Amicus brief supports St. Luke's request to rehear antitrust case

A group of 17 law professors filed an amicus brief this week that supports a petition to rehear the anti-trust case involving an Idaho health system's purchase of the state's largest independent physician practice.

St. Luke's Health System in Boise late last month asked the U.S. Court of Appeals for the Ninth Circuit to rehear its case before a full panel of judges. In February, St. Luke's lost its first-round appeal before the Ninth Circuit, where a panel of three judges upheld a District Court ruling that St. Luke's violated antitrust laws when it purchased the Saltzer Medical Group of Nampa, a practice of 40 physicians, and ordered it to unwind the acquisition.

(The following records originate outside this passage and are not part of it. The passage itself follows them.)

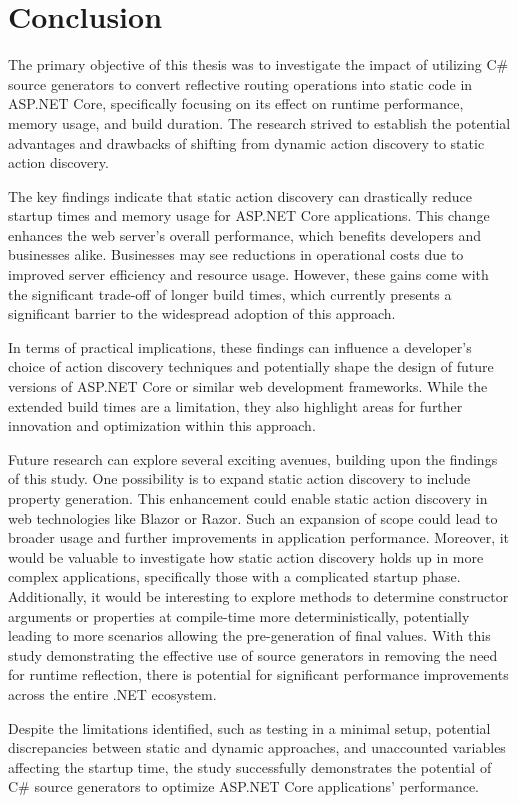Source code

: \chapter{Conclusion}

The primary objective of this thesis was to investigate the impact of utilizing C\# source generators to convert reflective routing operations into static code in ASP.NET Core, specifically focusing on its effect on runtime performance, memory usage, and build duration. The research strived to establish the potential advantages and drawbacks of shifting from dynamic action discovery to static action discovery.

The key findings indicate that static action discovery can drastically reduce startup times and memory usage for ASP.NET Core applications. This change enhances the web server's overall performance, which benefits developers and businesses alike. Businesses may see reductions in operational costs due to improved server efficiency and resource usage. However, these gains come with the significant trade-off of longer build times, which currently presents a significant barrier to the widespread adoption of this approach.

In terms of practical implications, these findings can influence a developer's choice of action discovery techniques and potentially shape the design of future versions of ASP.NET Core or similar web development frameworks. While the extended build times are a limitation, they also highlight areas for further innovation and optimization within this approach.

Future research can explore several exciting avenues, building upon the findings of this study. One possibility is to expand static action discovery to include property generation. This enhancement could enable static action discovery in web technologies like Blazor or Razor. Such an expansion of scope could lead to broader usage and further improvements in application performance. Moreover, it would be valuable to investigate how static action discovery holds up in more complex applications, specifically those with a complicated startup phase. Additionally, it would be interesting to explore methods to determine constructor arguments or properties at compile-time more deterministically, potentially leading to more scenarios allowing the pre-generation of final values. With this study demonstrating the effective use of source generators in removing the need for runtime reflection, there is potential for significant performance improvements across the entire .NET ecosystem.

Despite the limitations identified, such as testing in a minimal setup, potential discrepancies between static and dynamic approaches, and unaccounted variables affecting the startup time, the study successfully demonstrates the potential of C\# source generators to optimize ASP.NET Core applications' performance.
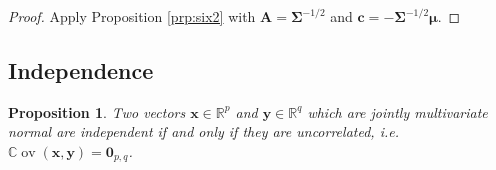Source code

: \documentclass[
]{book}
\newtheorem{proposition}{Proposition}[chapter]
\theoremstyle{definition}
\theoremstyle{definition}
\theoremstyle{definition}
\theoremstyle{definition}
\theoremstyle{remark}
\begin{document}
\begin{proof}
Apply Proposition \ref{prp:six2} with \(\mathbf A= \boldsymbol{\Sigma}^{-1/2}\) and \(\mathbf c= - \boldsymbol{\Sigma}^{-1/2} {\boldsymbol{\mu}}\).
\end{proof}

\hypertarget{independence}{%
\subsection{Independence}\label{independence}}

\begin{proposition}
\protect\hypertarget{prp:six4}{}\label{prp:six4}Two vectors \(\mathbf x\in\mathbb{R}^p\) and \(\mathbf y\in\mathbb{R}^q\) which are jointly multivariate normal are independent if and only if they are uncorrelated, i.e.~\({\mathbb{C}\operatorname{ov}}(\mathbf x,\mathbf y) = {\boldsymbol 0}_{p,q}\).
\end{proposition}
\end{document}
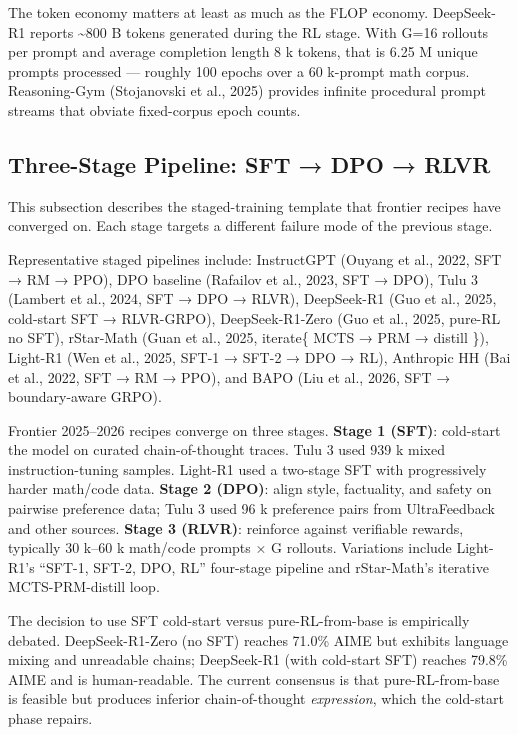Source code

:The token economy matters at least as much as the FLOP economy. DeepSeek-R1 reports \textasciitilde800 B tokens generated during the RL stage. With G=16 rollouts per prompt and average completion length 8 k tokens, that is 6.25 M unique prompts processed --- roughly 100 epochs over a 60 k-prompt math corpus. Reasoning-Gym (Stojanovski et al., 2025) provides infinite procedural prompt streams that obviate fixed-corpus epoch counts.

\subsection{Three-Stage Pipeline: SFT → DPO → RLVR}\label{three-stage-pipeline-sft-dpo-rlvr}

This subsection describes the staged-training template that frontier recipes have converged on. Each stage targets a different failure mode of the previous stage.

Representative staged pipelines include: InstructGPT (Ouyang et al., 2022, SFT → RM → PPO), DPO baseline (Rafailov et al., 2023, SFT → DPO), Tulu 3 (Lambert et al., 2024, SFT → DPO → RLVR), DeepSeek-R1 (Guo et al., 2025, cold-start SFT → RLVR-GRPO), DeepSeek-R1-Zero (Guo et al., 2025, pure-RL no SFT), rStar-Math (Guan et al., 2025, iterate\{ MCTS → PRM → distill \}), Light-R1 (Wen et al., 2025, SFT-1 → SFT-2 → DPO → RL), Anthropic HH (Bai et al., 2022, SFT → RM → PPO), and BAPO (Liu et al., 2026, SFT → boundary-aware GRPO).

Frontier 2025--2026 recipes converge on three stages. \textbf{Stage 1 (SFT)}: cold-start the model on curated chain-of-thought traces. Tulu 3 used 939 k mixed instruction-tuning samples. Light-R1 used a two-stage SFT with progressively harder math/code data. \textbf{Stage 2 (DPO)}: align style, factuality, and safety on pairwise preference data; Tulu 3 used 96 k preference pairs from UltraFeedback and other sources. \textbf{Stage 3 (RLVR)}: reinforce against verifiable rewards, typically 30 k--60 k math/code prompts × G rollouts. Variations include Light-R1's ``SFT-1, SFT-2, DPO, RL'' four-stage pipeline and rStar-Math's iterative MCTS-PRM-distill loop.

The decision to use SFT cold-start versus pure-RL-from-base is empirically debated. DeepSeek-R1-Zero (no SFT) reaches 71.0\% AIME but exhibits language mixing and unreadable chains; DeepSeek-R1 (with cold-start SFT) reaches 79.8\% AIME and is human-readable. The current consensus is that pure-RL-from-base is feasible but produces inferior chain-of-thought \emph{expression}, which the cold-start phase repairs.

The case, the first to go on trial to challenge a health system acquisition of a physician practice since the passage of the Affordable Care Act, has national implications for physician referrals and competition in the marketplace.

St. Luke's argues that the acquisition improved patient outcomes and healthcare delivery in the area. However, the Federal Trade Commission, the Idaho attorney general and the system's competitors--St. Alphonsus Health System and Treasure Valley Hospital--claim that the merger gave St. Luke's an unfair and illegal marketplace advantage by dominating primary medical care in Canyon County. They also claimed it would drive up healthcare prices in the area.

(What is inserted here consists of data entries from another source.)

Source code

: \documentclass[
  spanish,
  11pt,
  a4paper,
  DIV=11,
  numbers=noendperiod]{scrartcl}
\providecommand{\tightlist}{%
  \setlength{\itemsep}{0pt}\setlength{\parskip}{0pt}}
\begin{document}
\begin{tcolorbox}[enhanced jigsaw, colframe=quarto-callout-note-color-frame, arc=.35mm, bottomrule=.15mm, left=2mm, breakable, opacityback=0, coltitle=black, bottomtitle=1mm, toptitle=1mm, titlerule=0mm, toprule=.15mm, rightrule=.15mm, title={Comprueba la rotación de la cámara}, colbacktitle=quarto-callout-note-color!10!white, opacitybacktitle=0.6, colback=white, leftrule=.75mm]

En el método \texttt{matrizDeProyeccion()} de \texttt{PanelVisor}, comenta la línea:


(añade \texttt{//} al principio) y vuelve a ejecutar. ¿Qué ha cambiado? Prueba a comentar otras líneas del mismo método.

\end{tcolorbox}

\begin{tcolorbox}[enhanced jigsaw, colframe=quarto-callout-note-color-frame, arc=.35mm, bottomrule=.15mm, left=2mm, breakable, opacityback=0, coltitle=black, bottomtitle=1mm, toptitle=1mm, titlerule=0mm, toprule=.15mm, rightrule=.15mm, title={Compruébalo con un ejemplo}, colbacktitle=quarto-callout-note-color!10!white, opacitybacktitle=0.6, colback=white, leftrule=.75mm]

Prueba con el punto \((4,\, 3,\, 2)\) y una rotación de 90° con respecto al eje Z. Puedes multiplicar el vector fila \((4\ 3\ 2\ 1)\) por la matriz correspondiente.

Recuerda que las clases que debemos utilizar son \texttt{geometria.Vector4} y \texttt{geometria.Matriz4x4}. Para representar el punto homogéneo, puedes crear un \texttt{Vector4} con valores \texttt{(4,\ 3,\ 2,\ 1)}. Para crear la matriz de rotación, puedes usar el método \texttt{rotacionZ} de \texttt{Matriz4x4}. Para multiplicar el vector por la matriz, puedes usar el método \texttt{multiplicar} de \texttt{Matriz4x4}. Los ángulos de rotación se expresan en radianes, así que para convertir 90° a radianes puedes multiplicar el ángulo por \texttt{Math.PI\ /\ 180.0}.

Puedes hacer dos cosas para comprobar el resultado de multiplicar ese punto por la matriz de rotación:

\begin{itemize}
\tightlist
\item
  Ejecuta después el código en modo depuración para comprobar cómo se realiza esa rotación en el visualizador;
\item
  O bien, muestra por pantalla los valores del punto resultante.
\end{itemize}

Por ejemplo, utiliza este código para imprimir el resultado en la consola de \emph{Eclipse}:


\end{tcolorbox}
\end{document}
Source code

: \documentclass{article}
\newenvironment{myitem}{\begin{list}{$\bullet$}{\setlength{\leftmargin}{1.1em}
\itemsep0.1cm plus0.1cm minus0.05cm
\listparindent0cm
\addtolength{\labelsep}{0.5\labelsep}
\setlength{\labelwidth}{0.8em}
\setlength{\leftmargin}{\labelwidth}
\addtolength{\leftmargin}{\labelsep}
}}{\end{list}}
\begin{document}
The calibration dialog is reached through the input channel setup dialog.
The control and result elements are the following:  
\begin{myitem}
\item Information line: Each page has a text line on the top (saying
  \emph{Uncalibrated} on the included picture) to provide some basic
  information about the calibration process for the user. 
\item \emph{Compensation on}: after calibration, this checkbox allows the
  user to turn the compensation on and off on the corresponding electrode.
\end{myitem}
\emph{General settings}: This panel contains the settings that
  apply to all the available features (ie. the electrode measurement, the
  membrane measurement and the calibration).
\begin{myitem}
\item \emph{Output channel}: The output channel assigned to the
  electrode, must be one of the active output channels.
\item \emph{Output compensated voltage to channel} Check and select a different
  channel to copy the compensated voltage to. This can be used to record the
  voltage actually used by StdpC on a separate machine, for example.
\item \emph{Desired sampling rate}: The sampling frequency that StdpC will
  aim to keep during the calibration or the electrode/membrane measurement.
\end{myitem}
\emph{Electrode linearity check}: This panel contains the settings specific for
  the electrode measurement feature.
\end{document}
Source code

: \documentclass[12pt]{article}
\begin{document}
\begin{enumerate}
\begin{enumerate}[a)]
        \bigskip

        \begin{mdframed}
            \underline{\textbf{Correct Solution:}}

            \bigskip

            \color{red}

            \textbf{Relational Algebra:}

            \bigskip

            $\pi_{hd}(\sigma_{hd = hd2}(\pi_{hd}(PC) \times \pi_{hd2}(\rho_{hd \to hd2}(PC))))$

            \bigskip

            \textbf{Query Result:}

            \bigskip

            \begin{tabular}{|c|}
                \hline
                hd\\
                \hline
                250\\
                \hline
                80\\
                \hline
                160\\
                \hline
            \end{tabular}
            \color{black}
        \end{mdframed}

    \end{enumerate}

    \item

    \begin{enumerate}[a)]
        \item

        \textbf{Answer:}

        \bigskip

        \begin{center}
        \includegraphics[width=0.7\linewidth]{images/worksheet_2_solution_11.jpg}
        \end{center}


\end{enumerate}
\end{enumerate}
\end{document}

The District Court and the Ninth Circuit rejected St. Luke's argument that anticipated post-merger efficiencies excused the potential anticompetitive price effects. In the most recent opinion, Judge Andrew D. Hurwitz wrote that it's not enough to say the merger would allow St. Luke's to better serve patients. The hospital system would have to prove that the acquisition wouldn't hurt competition.

But the amicus brief filed this week by law professors and the International Center for Law and Economics argues that the Ninth Circuit's position is "inconsistent with modern antitrust jurisprudence and economics, which treat improvements to consumer welfare as the very aim of competition and the antitrust laws."

"If permitted to stand," the brief states, "the panel's decision will signal to market participants that the efficiencies defense is essentially unavailable in the Ninth Circuit, especially if those efficiencies go towards improving quality. Companies contemplating a merger designed to make each party more efficient will be unable to rely on an efficiencies defense and will therefore abandon transactions that promote consumer welfare lest they fall victim to the sort of reasoning employed by the panel in this case."

Furthermore, the brief states that the panel implied that only price effects can be cognizable efficiencies, noting that the District Court "did not find that the merger would increase competition or decrease prices." The professors claim that price divorced from product characteristics is irrelevant. The relevant concept is quality-adjusted price and "showing that a merger would result in higher product quality at the same price would certainly establish cognizable efficiencies."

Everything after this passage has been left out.